## EXERCISE GOAL
Two lines in the listing below mark the span: one contains "del tiempo. 🚀" and one contains "### **📌 Cruzando". Reproduce both of them and everything between, exactly.

## DATA IN THIS EXERCISE
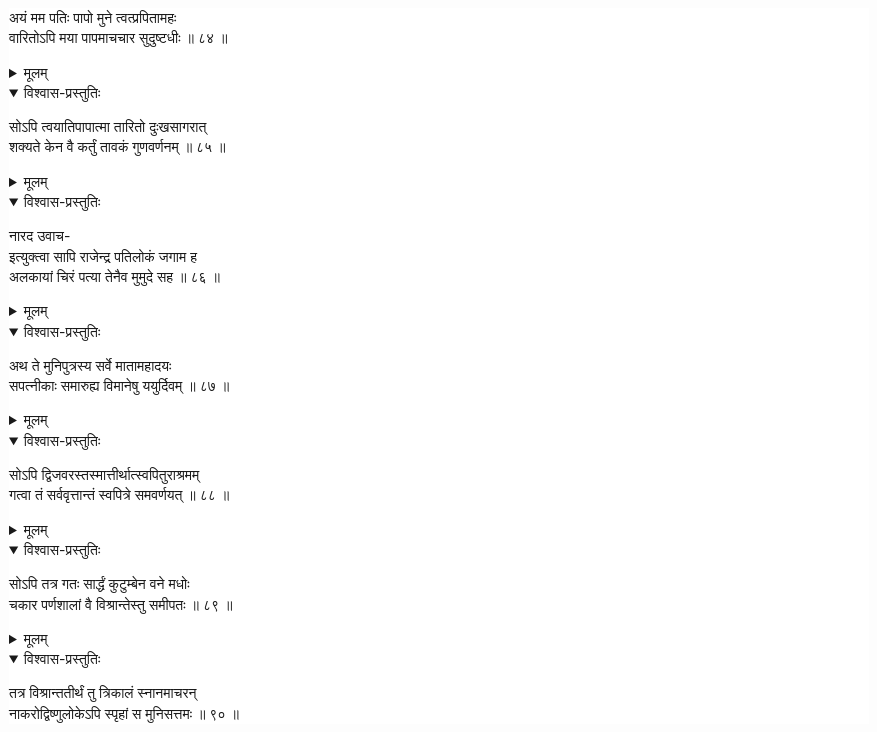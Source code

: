 अयं मम पतिः पापो मुने त्वत्प्रपितामहः  
वारितोऽपि मया पापमाचचार सुदुष्टधीः ॥ ८४ ॥
</details>

<details><summary>मूलम्</summary></details>



<details open><summary>विश्वास-प्रस्तुतिः</summary>

सोऽपि त्वयातिपापात्मा तारितो दुःखसागरात्  
शक्यते केन वै कर्तुं तावकं गुणवर्णनम् ॥ ८५ ॥
</details>

<details><summary>मूलम्</summary></details>



<details open><summary>विश्वास-प्रस्तुतिः</summary>

नारद उवाच-  
इत्युक्त्वा सापि राजेन्द्र पतिलोकं जगाम ह  
अलकायां चिरं पत्या तेनैव मुमुदे सह ॥ ८६ ॥
</details>

<details><summary>मूलम्</summary></details>



<details open><summary>विश्वास-प्रस्तुतिः</summary>

अथ ते मुनिपुत्रस्य सर्वे मातामहादयः  
सपत्नीकाः समारुह्य विमानेषु ययुर्दिवम् ॥ ८७ ॥
</details>

<details><summary>मूलम्</summary></details>



<details open><summary>विश्वास-प्रस्तुतिः</summary>

सोऽपि द्विजवरस्तस्मात्तीर्थात्स्वपितुराश्रमम्  
गत्वा तं सर्ववृत्तान्तं स्वपित्रे समवर्णयत् ॥ ८८ ॥
</details>

<details><summary>मूलम्</summary></details>



<details open><summary>विश्वास-प्रस्तुतिः</summary>

सोऽपि तत्र गतः सार्द्धं कुटुम्बेन वने मधोः  
चकार पर्णशालां वै विश्रान्तेस्तु समीपतः ॥ ८९ ॥
</details>

<details><summary>मूलम्</summary></details>



<details open><summary>विश्वास-प्रस्तुतिः</summary>

तत्र विश्रान्ततीर्थं तु त्रिकालं स्नानमाचरन्  
नाकरोद्विष्णुलोकेऽपि स्पृहां स मुनिसत्तमः ॥ ९० ॥
</details>
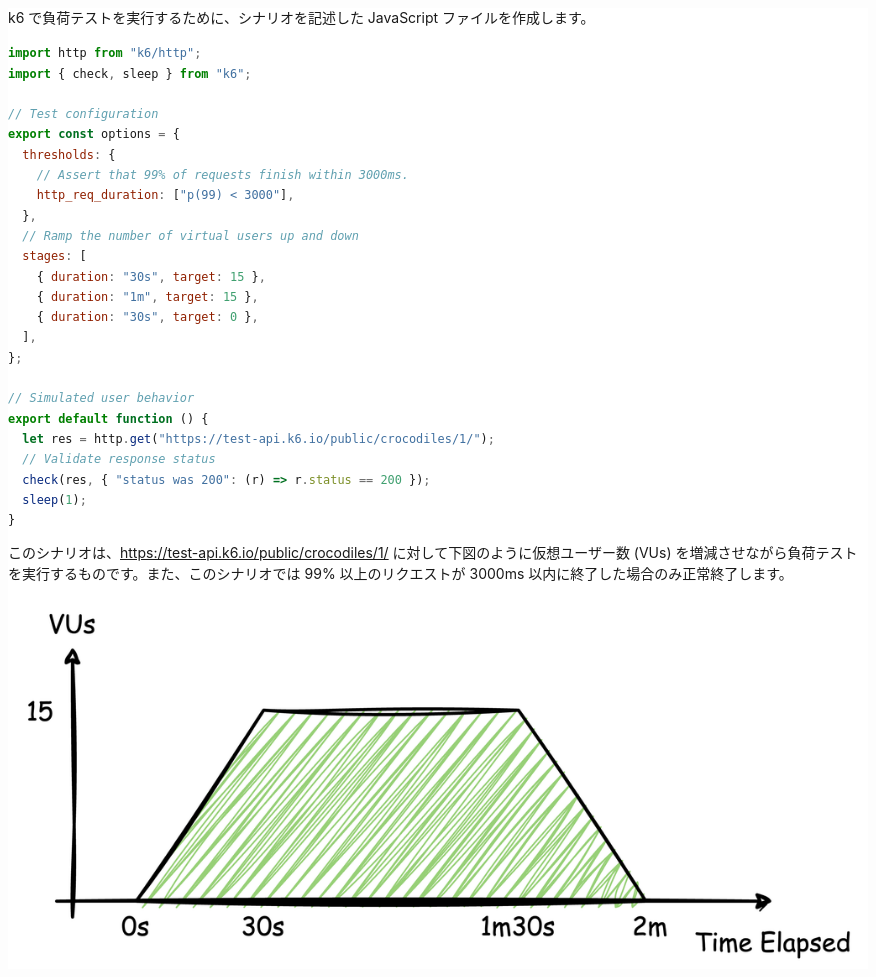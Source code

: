 k6 で負荷テストを実行するために、シナリオを記述した JavaScript ファイルを作成します。

```js:scripts/sample.js
import http from "k6/http";
import { check, sleep } from "k6";

// Test configuration
export const options = {
  thresholds: {
    // Assert that 99% of requests finish within 3000ms.
    http_req_duration: ["p(99) < 3000"],
  },
  // Ramp the number of virtual users up and down
  stages: [
    { duration: "30s", target: 15 },
    { duration: "1m", target: 15 },
    { duration: "30s", target: 0 },
  ],
};

// Simulated user behavior
export default function () {
  let res = http.get("https://test-api.k6.io/public/crocodiles/1/");
  // Validate response status
  check(res, { "status was 200": (r) => r.status == 200 });
  sleep(1);
}
```

このシナリオは、https://test-api.k6.io/public/crocodiles/1/ に対して下図のように仮想ユーザー数 (VUs) を増減させながら負荷テストを実行するものです。また、このシナリオでは 99% 以上のリクエストが 3000ms 以内に終了した場合のみ正常終了します。

![](/images/k6-prometheus-grafana/k6-stages.png)
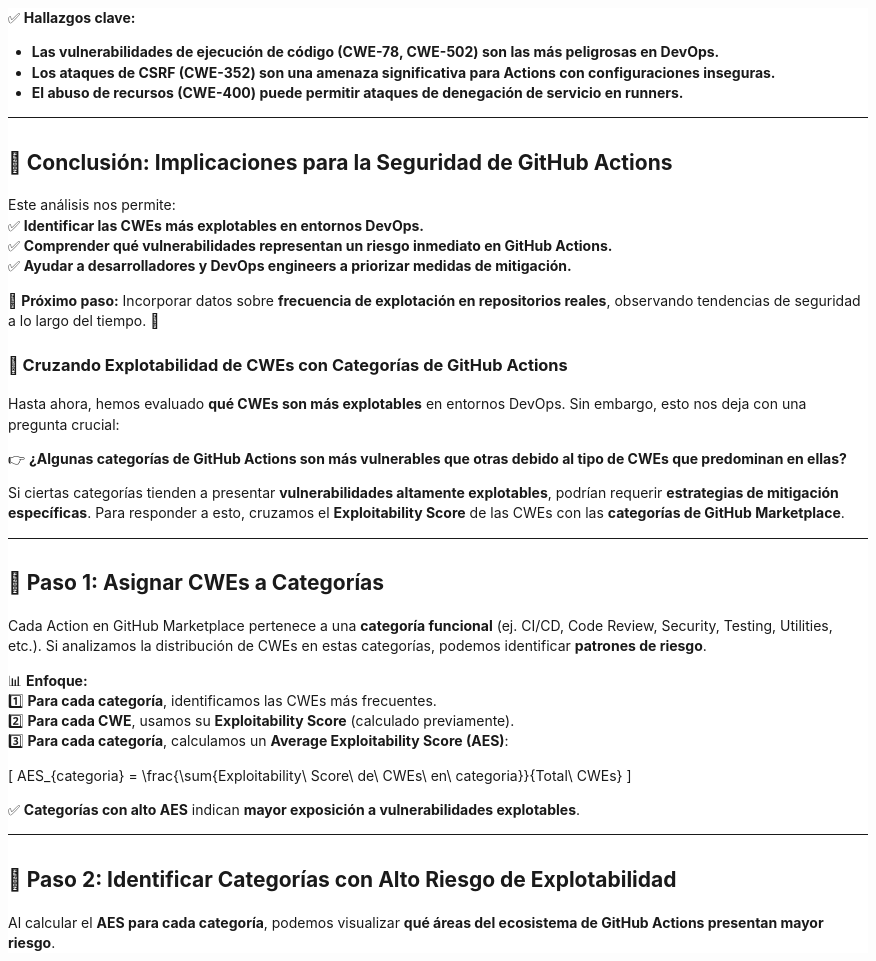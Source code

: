 ✅ **Hallazgos clave:**  
- **Las vulnerabilidades de ejecución de código (CWE-78, CWE-502) son las más peligrosas en DevOps.**  
- **Los ataques de CSRF (CWE-352) son una amenaza significativa para Actions con configuraciones inseguras.**  
- **El abuso de recursos (CWE-400) puede permitir ataques de denegación de servicio en runners.**  

---

## **🚀 Conclusión: Implicaciones para la Seguridad de GitHub Actions**
Este análisis nos permite:  
✅ **Identificar las CWEs más explotables en entornos DevOps.**  
✅ **Comprender qué vulnerabilidades representan un riesgo inmediato en GitHub Actions.**  
✅ **Ayudar a desarrolladores y DevOps engineers a priorizar medidas de mitigación.**  

🔬 **Próximo paso:** Incorporar datos sobre **frecuencia de explotación en repositorios reales**, observando tendencias de seguridad a lo largo del tiempo. 🚀



### **📌 Cruzando Explotabilidad de CWEs con Categorías de GitHub Actions**  

Hasta ahora, hemos evaluado **qué CWEs son más explotables** en entornos DevOps. Sin embargo, esto nos deja con una pregunta crucial:

👉 **¿Algunas categorías de GitHub Actions son más vulnerables que otras debido al tipo de CWEs que predominan en ellas?**

Si ciertas categorías tienden a presentar **vulnerabilidades altamente explotables**, podrían requerir **estrategias de mitigación específicas**. Para responder a esto, cruzamos el **Exploitability Score** de las CWEs con las **categorías de GitHub Marketplace**.

---

## **🔹 Paso 1: Asignar CWEs a Categorías**
Cada Action en GitHub Marketplace pertenece a una **categoría funcional** (ej. CI/CD, Code Review, Security, Testing, Utilities, etc.). Si analizamos la distribución de CWEs en estas categorías, podemos identificar **patrones de riesgo**.

📊 **Enfoque:**  
1️⃣ **Para cada categoría**, identificamos las CWEs más frecuentes.  
2️⃣ **Para cada CWE**, usamos su **Exploitability Score** (calculado previamente).  
3️⃣ **Para cada categoría**, calculamos un **Average Exploitability Score (AES)**:

\[
AES_{categoria} = \frac{\sum{Exploitability\ Score\ de\ CWEs\ en\ categoria}}{Total\ CWEs}
\]

✅ **Categorías con alto AES** indican **mayor exposición a vulnerabilidades explotables**.  

---

## **🔹 Paso 2: Identificar Categorías con Alto Riesgo de Explotabilidad**
Al calcular el **AES para cada categoría**, podemos visualizar **qué áreas del ecosistema de GitHub Actions presentan mayor riesgo**.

## ANSWER FOR THIS EXERCISE
🔬 **Próximo paso:** Incorporar datos sobre **frecuencia de explotación en repositorios reales**, observando tendencias de seguridad a lo largo del tiempo. 🚀



### **📌 Cruzando Explotabilidad de CWEs con Categorías de GitHub Actions**  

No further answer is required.